David Mandell's pelagic birding career began at the age of five with a Horned Puffin off of San Diego. He has been hooked ever since, and has birded the Atlantic Ocean extensively from Maine to North Carolina. David has been leading pelagic trips off Oregon for close to fifteen years and is a past President of the Audubon Society of Portland. David lives in Portland with his wife Alex and son, Oscar.
 

Shawneen Finnegan began birding in Northern California as a young woman. Being passionate about bird identification led to a career that included leading and managing tours for WINGS, being the Range Data Editor for Santa Barbara Software’s BirdArea for 23 years, and Photo Editor for Birding Magazine. She began leading pelagic trips in the 1980s for Debi Shearwater out of Monterey, California, and later off Florida and the East Coast. Shawneen is also an accomplished artist with her work published in many books, magazines, catalogs, on clothing, and held in private collections. Cape May was home for years (where her heart remains) and later Tucson. Since moving to Portland, Oregon in 2007 for family reasons, she completed a B.S. in Geography at Portland State University, conducted bird surveys and currently teaches several classes for Audubon Society of Portland. She recently took over Tony White’s State Checklist Newsletter for AviSys Software. She is a member of Oregon and Washington Bird Records Committees, and ABA’s Record Standards and Ethics Committee. 

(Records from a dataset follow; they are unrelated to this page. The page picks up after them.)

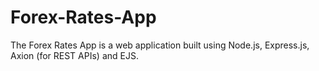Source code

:# Forex-Rates-App
The Forex Rates App is a web application built using Node.js, Express.js, Axion (for REST APIs) and EJS.
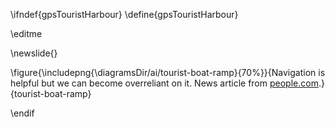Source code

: \ifndef{gpsTouristHarbour}
\define{gpsTouristHarbour}

\editme

\newslide{}

\figure{\includepng{\diagramsDir/ai/tourist-boat-ramp}{70%}}{Navigation is helpful but we can become overreliant on it. News article from [people.com](https://people.com/tourist-drove-down-boat-ramp-into-hawaii-harbor-gps-told-her-take-this-route-police-7507088).}{tourist-boat-ramp}

\endif
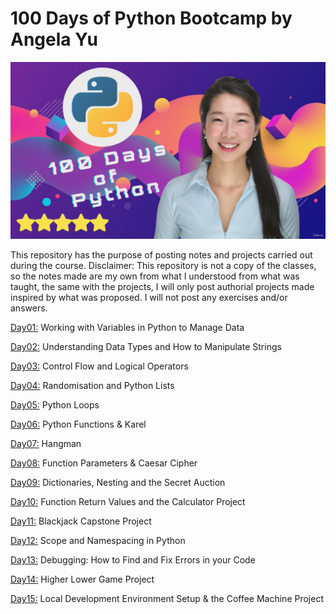 # 100 Days of Python Bootcamp by Angela Yu

![dr.yu](./assets/dr.yu.png "100 Days of Python Bootcamp by Angela Yu")

This repository has the purpose of posting notes and projects carried out during the course.
Disclaimer: This repository is not a copy of the classes, so the notes made are my own from what I understood from what was taught, the same with the projects, I will only post authorial projects made inspired by what was proposed. I will not post any exercises and/or answers.



[Day01:](./Day01/) Working with Variables in Python to Manage Data

[Day02:](./Day02/) Understanding Data Types and How to Manipulate Strings

[Day03:](./Day03/) Control Flow and Logical Operators

[Day04:](./Day04/) Randomisation and Python Lists

[Day05:](./Day05/) Python Loops

[Day06:](./Day06/) Python Functions & Karel

[Day07:](./Day07/) Hangman

[Day08:](./Day08/) Function Parameters & Caesar Cipher

[Day09:](./Day09/) Dictionaries, Nesting and the Secret Auction

[Day10:](./Day10/) Function Return Values and the Calculator Project

[Day11:](./Day11/) Blackjack Capstone Project

[Day12:](./Day12/) Scope and Namespacing in Python

[Day13:](./Day13/) Debugging: How to Find and Fix Errors in your Code

[Day14:](./Day14/) Higher Lower Game Project

[Day15:](./Day15/) Local Development Environment Setup & the Coffee Machine Project
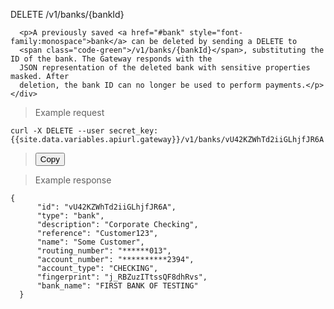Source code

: <div class="method-area">
  <div class="method-copy">
    <div class="method-copy-padding">
      <p><span class="api-operation">DELETE</span> <span class="code-green">/v1/banks/{bankId}</span></p>

      <p>A previously saved <a href="#bank" style="font-family:monospace">bank</a> can be deleted by sending a DELETE to
      <span class="code-green">/v1/banks/{bankId}</span>, substituting the ID of the bank. The Gateway responds with the
      JSON representation of the deleted bank with sensitive properties masked. After
      deletion, the bank ID can no longer be used to perform payments.</p>
    </div>
  </div>

  <blockquote>Example request</blockquote>
  <pre id="del-bank"><code class="json">curl -X DELETE --user secret_key: {{site.data.variables.apiurl.gateway}}/v1/banks/vU42KZWhTd2iiGLhjfJR6A</code></pre>
  <blockquote><button id="btn" class="btn copy" data-clipboard-target="#del-bank" onclick="Materialize.toast('Copied!', 2000)">Copy</button></blockquote>

  <blockquote>Example response</blockquote>
  <pre><code>{
      "id": "vU42KZWhTd2iiGLhjfJR6A",
      "type": "bank",
      "description": "Corporate Checking",
      "reference": "Customer123",
      "name": "Some Customer",
      "routing_number": "******013",
      "account_number": "**********2394",
      "account_type": "CHECKING",
      "fingerprint": "j_RBZuzITtssQF8dhRvs",
      "bank_name": "FIRST BANK OF TESTING"
  }</code>
  </pre>
</div>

Jim Danzenbaker started watching and studying birds and all things nature at the tender age of 6 in New Jersey.  Eventually, his range extended up into New England and down to North Carolina.  He participated in multiple pelagic trips off the Atlantic seaboard before moving west to California.  He was a leader on over 300 pelagic trips off the northern California coast and, once again, extended his range to include locations off southern California and Japan.  His birding advanced from forays to local hotspots to leading international birding tours to Central and South American destinations including Panama, Ecuador, Venezuela, and Guyana.  He toured the Falkland Islands, South Georgia, and the Antarctic Peninsula as an onboard Naturalist 13 times.  He has presented numerous seabird identification classes at bird festivals across the country.  His fondest pelagic memory was finding the first Northern Hemisphere record of Great-winged Petrel off the northern California coast.  He's eager to share his knowledge of pelagic birds with anyone who will listen.


Greg Gillson founded The Bird Guide, Inc. in 1994, organizing and leading over 160 pelagic trips from Oregon. He served as president, secretary, marketer, web master, and pelagic guide until dissolving the corporation in December 2014. In addition, he has attended dozens of other pelagic trips off the Pacific and Atlantic coasts of North America and off western Mexico. Greg began birding in 1972 for a junior high school science project and never stopped. He enjoys teaching others about birds--both their identification and natural history. He has volunteered for shorebird and Marbled Murrelet surveys. He served on the steering committee of the Oregon Breeding Bird Atlas Project (1995-1999). Greg contributed more than a dozen seabird accounts to the 2003 book, Birds of Oregon: A General Reference, edited by Marshall, et al.. He enjoys birding mountain habitats and enjoys groups of birds that are an identification challenge, such as Empidonax flycatchers, shorebirds, gulls, and (of course) seabirds. He is adept at identifying Western birds by their calls and songs. Fulfilling a dream he and his wife shared, he now lives in San Marcos, California, attending--and sometimes guiding--San Diego pelagic trips.

1 comment:

  1. Greetings,

    My name is Mark Gray. I'm looking for a birder friend, Matthew Pike, hoodedcrow3b@yahoo.com, from the Seattle area. I considered Matt to be "Walking Field Guide." Matt enjoyed pelagic trips, birded internationally (when his professional work took him abroad), etc. We birded Baghdad International Airport when we deployed to Iraq in 2007-2008. He birded Kosovo when the Army sent him there in the 1990s. We birded Ridgefield NWR a few years ago. Matt got married a few years ago. I have not heard from him since. I found an 2015 email from him that contained your blog.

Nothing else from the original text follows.